At the time, I had no idea what this value meant and it wasn’t until the doctor was able to come to explain it that I was able to process the magnitude of my condition – peripartum cardiomyopathy. He explained that, had I not come back to the hospital when I did, I would have died. All of this information was so overwhelming that I began to cry uncontrollably. All I could think about was how close I was to not being there for my children and husband. As my doctor consoled me, he said we should feel happy. My condition was discovered before it was too late and they knew how to treat it. I hoped his words would be true.
At that point, I was informed that I would be admitted. Initially, they told my husband he would not be able to stay with me due to COVID restrictions and my having to have a shared room. Luckily, however, through many efforts, I was able to be readmitted on the postpartum floor allowing me to have a private room that my husband could stay with me in. It was such a blessing having him by my side while I endured this devastating ordeal. He was my best advocate and truly my rock. I couldn’t have done it without his support.
My cardiology team went to work trying to help my heart improve. A heart monitor continuously tracked my heart while I started several medications. I took a Lasix pill along with 2.5 mg of enalapril. Additionally, I had to follow a cardiac diet that included salt and fluid restrictions.
Luckily, there was a bright side to the additional time I had to spend in the hospital. Each and every day I had the opportunity to visit with my twins in the NICU. Seeing them fight every day encouraged me to continue my fight as well. I knew we could get through this.
Over the five additional days, I had to spend in the hospital, they were able to remove 18lbs of fluid from my body. My final echocardiogram revealed that my ejection fraction had increased to 55% and my heart was functioning at a healthy level. On July 30th, I was finally able to go home.

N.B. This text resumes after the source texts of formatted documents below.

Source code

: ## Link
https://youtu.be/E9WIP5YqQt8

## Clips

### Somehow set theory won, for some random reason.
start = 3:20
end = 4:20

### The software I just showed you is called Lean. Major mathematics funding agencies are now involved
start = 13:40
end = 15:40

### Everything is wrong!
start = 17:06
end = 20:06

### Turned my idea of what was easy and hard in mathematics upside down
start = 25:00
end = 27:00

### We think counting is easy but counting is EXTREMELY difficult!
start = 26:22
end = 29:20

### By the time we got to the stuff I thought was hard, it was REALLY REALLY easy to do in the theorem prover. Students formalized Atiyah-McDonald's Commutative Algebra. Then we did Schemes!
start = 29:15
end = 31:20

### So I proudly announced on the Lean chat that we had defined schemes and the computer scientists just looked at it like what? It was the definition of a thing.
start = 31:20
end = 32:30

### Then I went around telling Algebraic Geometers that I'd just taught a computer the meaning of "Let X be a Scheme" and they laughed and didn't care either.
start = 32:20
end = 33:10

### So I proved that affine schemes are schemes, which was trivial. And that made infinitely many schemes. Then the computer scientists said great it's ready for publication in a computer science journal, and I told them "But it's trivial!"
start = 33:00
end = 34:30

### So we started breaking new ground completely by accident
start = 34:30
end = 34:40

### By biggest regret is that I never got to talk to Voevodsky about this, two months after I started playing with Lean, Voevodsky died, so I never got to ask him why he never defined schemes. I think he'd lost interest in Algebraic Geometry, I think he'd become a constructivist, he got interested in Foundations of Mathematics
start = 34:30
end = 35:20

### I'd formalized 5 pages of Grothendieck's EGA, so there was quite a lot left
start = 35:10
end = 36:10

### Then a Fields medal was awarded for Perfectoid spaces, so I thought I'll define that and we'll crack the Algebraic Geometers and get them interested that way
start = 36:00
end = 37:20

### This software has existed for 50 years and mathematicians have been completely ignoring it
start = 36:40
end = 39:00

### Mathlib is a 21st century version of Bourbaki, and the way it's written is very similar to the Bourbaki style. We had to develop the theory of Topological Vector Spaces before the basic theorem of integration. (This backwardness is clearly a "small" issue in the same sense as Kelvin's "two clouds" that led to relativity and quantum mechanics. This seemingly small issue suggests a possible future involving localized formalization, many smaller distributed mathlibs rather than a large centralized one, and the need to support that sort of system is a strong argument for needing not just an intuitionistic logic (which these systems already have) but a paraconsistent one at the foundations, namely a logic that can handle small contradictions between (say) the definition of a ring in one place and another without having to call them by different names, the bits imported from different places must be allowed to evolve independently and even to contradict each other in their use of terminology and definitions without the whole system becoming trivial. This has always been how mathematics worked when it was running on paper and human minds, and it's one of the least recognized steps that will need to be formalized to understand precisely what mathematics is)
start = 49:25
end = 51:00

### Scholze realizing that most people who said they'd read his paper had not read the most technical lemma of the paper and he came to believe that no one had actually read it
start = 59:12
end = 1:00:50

Since I left the hospital, I have tried to maintain my health but I live in a constant state of fear that something will go wrong in my body. The mental load of my diagnosis has wreaked havoc on my overall wellbeing and has definitely contributed to my postpartum depression. Having two new babies, a peripartum cardiomyopathy diagnosis, and postpartum depression has been hard but I am working on getting my life back to normal. My hope is that, by sharing my story, I will be able to use my experience to help bring more awareness to postpartum depression and peripartum cardiomyopathy. There is so much we don’t know about these conditions and we must inform women so they can be advocates for their health.